The rival gangs will be back in June to wrestle over the budget. That ought to be fun, although the Tallahassee Democrat reported that last year’s special session cost us about $70,000 a day, which makes for rather pricy entertainment.

Almost a hundred grand a day. Thank you, fiscal conservatives.

Beware of boas and Barack

If the weather holds, Barack Obama should touch down at Miami International Airport at 1 p.m. If the rains come down and West Avenue in South Beach floods, the president can learn the consequences of developing when Florida and sea level see eye to eye.

Last November, voters overwhelmingly approved a land conservation amendment to buy land for restoration projects, yet state lawmakers have balked at using the money to buy about 46,000 acres on a deal that expires in the fall.

Restoration work is also becoming more critical as impacts from rising seas begin taking a toll on the wetlands. This week, scores of scientists meeting in Broward County revealed new research that showed even more dramatic changes in store under climate change projections from the Intergovernmental Panel on Climate Change, the United Nations group that predicts increases in temperature, sea level and ocean salinity.

Protective mangrove coasts could disappear, studies found, and soils collapse under increasingly salty conditions, allowing Florida Bay to grow and the Everglades to shrink. The wetlands, which provides much of South Florida’s freshwater, are already half their original size.

In another example of its talent for missing the point drawn with exaggerated whiskers and bullseye in front of its reporters, Politico laments how — get this — the presence of Barack Hussein Obama makes the once given bipartisan consensus that much harder. The option? Stay away.

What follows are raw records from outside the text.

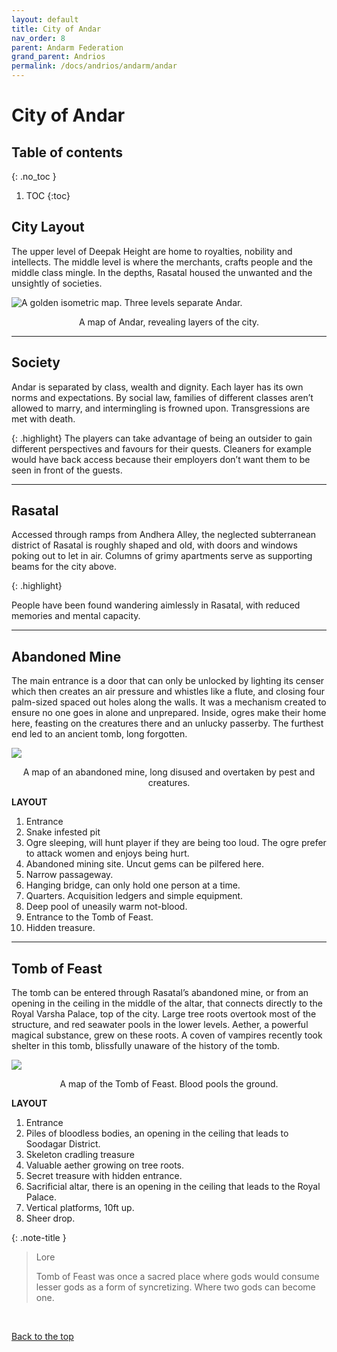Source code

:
 ```yaml
---
layout: default
title: City of Andar
nav_order: 8
parent: Andarm Federation
grand_parent: Andrios
permalink: /docs/andrios/andarm/andar
---
```


# City of Andar

## Table of contents
{: .no_toc }
1. TOC
{:toc}

## City Layout
The upper level of Deepak Height are home to royalties, nobility and intellects. The middle level is where the merchants, crafts people and the middle class mingle. In the depths, Rasatal housed the unwanted and the unsightly of societies.

![A golden isometric map. Three levels separate Andar.](../../assets/images-andrios/map_andar.png "Andar Map")

<p style="text-align: center;">A map of Andar, revealing layers of the city.</p>

---
## Society
Andar is separated by class, wealth and dignity. Each layer has its own norms and expectations. By social law, families of different classes aren’t allowed to marry, and intermingling is frowned upon. Transgressions are met with death.

{: .highlight}
 The players can take advantage of being an outsider to gain different perspectives and favours for their quests. Cleaners for example would have back access because their employers don’t want them to be seen in front of the guests.

---
## Rasatal
Accessed through ramps from Andhera Alley, the neglected subterranean district of Rasatal is roughly shaped and old, with doors and windows poking out to let in air. Columns of grimy apartments serve as supporting beams for the city above. 

{: .highlight}

People have been found wandering aimlessly in Rasatal, with reduced memories and mental capacity.

---
## Abandoned Mine
The main entrance is a door that can only be unlocked by lighting its censer which then creates an air pressure and whistles like a flute, and closing four palm-sized spaced out holes along the walls. It was a mechanism created to ensure no one goes in alone and unprepared.
Inside, ogres make their home here, feasting on the creatures there and an unlucky passerby. The furthest end led to an ancient tomb, long forgotten.

![](../../../../assets/images-andrios/abandoned_mine.png)
<p style="text-align: center;">A map of an abandoned mine, long disused and overtaken by pest and creatures.</p>

**LAYOUT**
1. Entrance
2. Snake infested pit
3. Ogre sleeping, will hunt player if they are being too loud. The ogre prefer to attack women and enjoys being hurt.
4. Abandoned mining site. Uncut gems can be pilfered here.
5. Narrow passageway.
6. Hanging bridge, can only hold one person at a time.
7. Quarters. Acquisition ledgers and simple equipment.
8. Deep pool of uneasily warm not-blood.
9. Entrance to the Tomb of Feast. 
10. Hidden treasure.

---
## Tomb of Feast
The tomb can be entered through Rasatal’s abandoned mine, or from an opening in the ceiling in the middle of the altar, that connects directly to the Royal Varsha Palace, top of the city.
Large tree roots overtook most of the structure, and red seawater pools in the lower levels. Aether, a powerful magical substance, grew on these roots.
A coven of vampires recently took shelter in this tomb, blissfully unaware of the history of the tomb.

![](../../../../assets/images-andrios/tomb_of_feast.png)
<p style="text-align: center;">A map of the Tomb of Feast. Blood pools the ground.</p>

**LAYOUT**
1. Entrance
2. Piles of bloodless bodies, an opening in the ceiling that leads to Soodagar District.
3. Skeleton cradling treasure
4. Valuable aether growing on tree roots.
5. Secret treasure with hidden entrance.
6. Sacrificial altar, there is an opening in the ceiling that leads to the Royal Palace.
7. Vertical platforms, 10ft up.
8. Sheer drop.

{: .note-title }
> Lore
> 
> Tomb of Feast was once a sacred place where gods would consume lesser gods as a form of syncretizing. Where two gods can become one.

<br>

[Back to the top](#city-of-andar)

The fear for some activists is that by hitching the Everglades to the polarizing climate issue, he could end up making Republicans less Everglades-friendly rather than more climate-friendly. It was notable that Florida Governor Rick Scott, a Tea Party Republican who has found common ground with Obama on Everglades issues and virtually nothing else, took to Twitter this week to question the president’s commitment to restoration.

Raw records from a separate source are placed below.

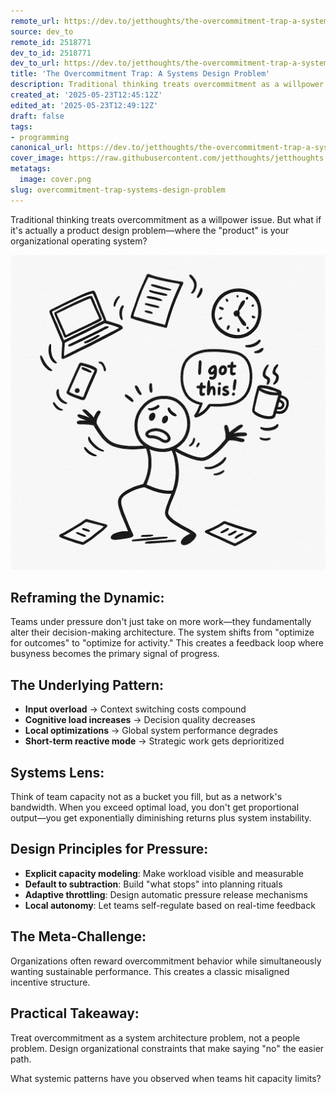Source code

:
 ```yaml
---
remote_url: https://dev.to/jetthoughts/the-overcommitment-trap-a-systems-design-problem-57kl
source: dev_to
remote_id: 2518771
dev_to_id: 2518771
dev_to_url: https://dev.to/jetthoughts/the-overcommitment-trap-a-systems-design-problem-57kl
title: 'The Overcommitment Trap: A Systems Design Problem'
description: Traditional thinking treats overcommitment as a willpower issue. But what if it's actually a product...
created_at: '2025-05-23T12:45:12Z'
edited_at: '2025-05-23T12:49:12Z'
draft: false
tags:
- programming
canonical_url: https://dev.to/jetthoughts/the-overcommitment-trap-a-systems-design-problem-57kl
cover_image: https://raw.githubusercontent.com/jetthoughts/jetthoughts.github.io/master/content/blog/overcommitment-trap-systems-design-problem/cover.png
metatags:
  image: cover.png
slug: overcommitment-trap-systems-design-problem
---
```

Traditional thinking treats overcommitment as a willpower issue. But what if it's actually a product design problem—where the "product" is your organizational operating system?

![man with multiple distractions](file_0.png)

## Reframing the Dynamic:
Teams under pressure don't just take on more work—they fundamentally alter their decision-making architecture. The system shifts from "optimize for outcomes" to "optimize for activity." This creates a feedback loop where busyness becomes the primary signal of progress.

## The Underlying Pattern:

- **Input overload** → Context switching costs compound
- **Cognitive load increases** → Decision quality decreases
- **Local optimizations** → Global system performance degrades
- **Short-term reactive mode** → Strategic work gets deprioritized

## Systems Lens:

Think of team capacity not as a bucket you fill, but as a network's bandwidth. When you exceed optimal load, you don't get proportional output—you get exponentially diminishing returns plus system instability.

## Design Principles for Pressure:

- **Explicit capacity modeling**: Make workload visible and measurable
- **Default to subtraction**: Build "what stops" into planning rituals  
- **Adaptive throttling**: Design automatic pressure release mechanisms
- **Local autonomy**: Let teams self-regulate based on real-time feedback

## The Meta-Challenge:

Organizations often reward overcommitment behavior while simultaneously wanting sustainable performance. This creates a classic misaligned incentive structure.

## Practical Takeaway:

Treat overcommitment as a system architecture problem, not a people problem. Design organizational constraints that make saying "no" the easier path.

What systemic patterns have you observed when teams hit capacity limits?​​​​​​​​​​​​​​​​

Doing nothing has been the response of Rick Scott’s governorship when it hasn’t favored Big Sugar and pushed urban development boundaries. He sees no difference between climate friendly and “Everglades friendly.” On top of contributing nothing towards understanding what is happening in my state, it also embraces the twaddle that Democrats ruined bipartisan comity.

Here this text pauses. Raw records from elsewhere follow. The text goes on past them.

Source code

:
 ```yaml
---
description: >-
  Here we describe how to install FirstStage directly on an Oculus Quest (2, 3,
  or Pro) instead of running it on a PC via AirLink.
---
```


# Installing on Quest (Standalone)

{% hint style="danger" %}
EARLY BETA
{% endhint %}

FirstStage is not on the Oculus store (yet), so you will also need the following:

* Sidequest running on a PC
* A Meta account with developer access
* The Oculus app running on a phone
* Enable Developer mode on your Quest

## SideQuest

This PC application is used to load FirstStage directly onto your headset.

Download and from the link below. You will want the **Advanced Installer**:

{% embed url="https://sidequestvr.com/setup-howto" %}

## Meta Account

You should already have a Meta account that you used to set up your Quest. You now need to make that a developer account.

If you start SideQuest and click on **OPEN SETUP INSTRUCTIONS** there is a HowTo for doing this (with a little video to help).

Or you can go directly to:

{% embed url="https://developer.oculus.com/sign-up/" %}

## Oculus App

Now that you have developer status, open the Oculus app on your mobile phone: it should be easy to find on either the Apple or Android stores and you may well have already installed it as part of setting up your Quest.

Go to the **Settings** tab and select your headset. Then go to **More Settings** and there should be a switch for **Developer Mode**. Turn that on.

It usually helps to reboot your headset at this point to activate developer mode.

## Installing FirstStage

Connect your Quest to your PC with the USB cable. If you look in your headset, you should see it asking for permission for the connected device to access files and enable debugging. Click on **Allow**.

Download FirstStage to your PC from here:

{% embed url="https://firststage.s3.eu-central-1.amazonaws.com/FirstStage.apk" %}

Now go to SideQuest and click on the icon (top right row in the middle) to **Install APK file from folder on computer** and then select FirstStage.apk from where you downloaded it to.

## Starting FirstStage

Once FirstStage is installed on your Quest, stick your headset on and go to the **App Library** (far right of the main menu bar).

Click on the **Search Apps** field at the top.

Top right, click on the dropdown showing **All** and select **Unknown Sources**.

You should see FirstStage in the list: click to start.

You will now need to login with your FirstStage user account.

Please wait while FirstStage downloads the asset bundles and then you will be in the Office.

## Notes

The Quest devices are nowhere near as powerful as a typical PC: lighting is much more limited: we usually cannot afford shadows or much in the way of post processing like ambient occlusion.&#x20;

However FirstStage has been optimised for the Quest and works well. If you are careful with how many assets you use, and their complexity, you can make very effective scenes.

Coral reefs: canaries in the coal mines for climate change

Well, if Florida’s going to be underwater in thirty years or the next hurricane, whichever comes first, it doesn’t matter whether coral reefs will whiten sooner than expected:

The prediction comes from a just-released study by National Ocean and Atmospheric Administration climate scientists, who used a supercomputer to crunch piles of data on sea temperatures around the Gulf of Mexico and Caribbean already identified as vulnerable to bleaching outbreaks. Their findings not only confirmed what they already knew — bleaching could be widespread by mid-century — but revealed it might start to show sooner in some areas than others, including swathes off the South Florida coast.

The findings are important because scientists consider reefs an important earlier indicator of more serious trouble.

“They’re the canary in a coal mine,” said the study’s lead author, Ruben van Hooidonk, a University of Miami coral expert and climate scientist at NOAA’s Atlantic Oceanographic and Meteorological Laboratory.

On the other hand, according to the article, vacillations in temperature will give creatures time to acclimate to the changing conditions.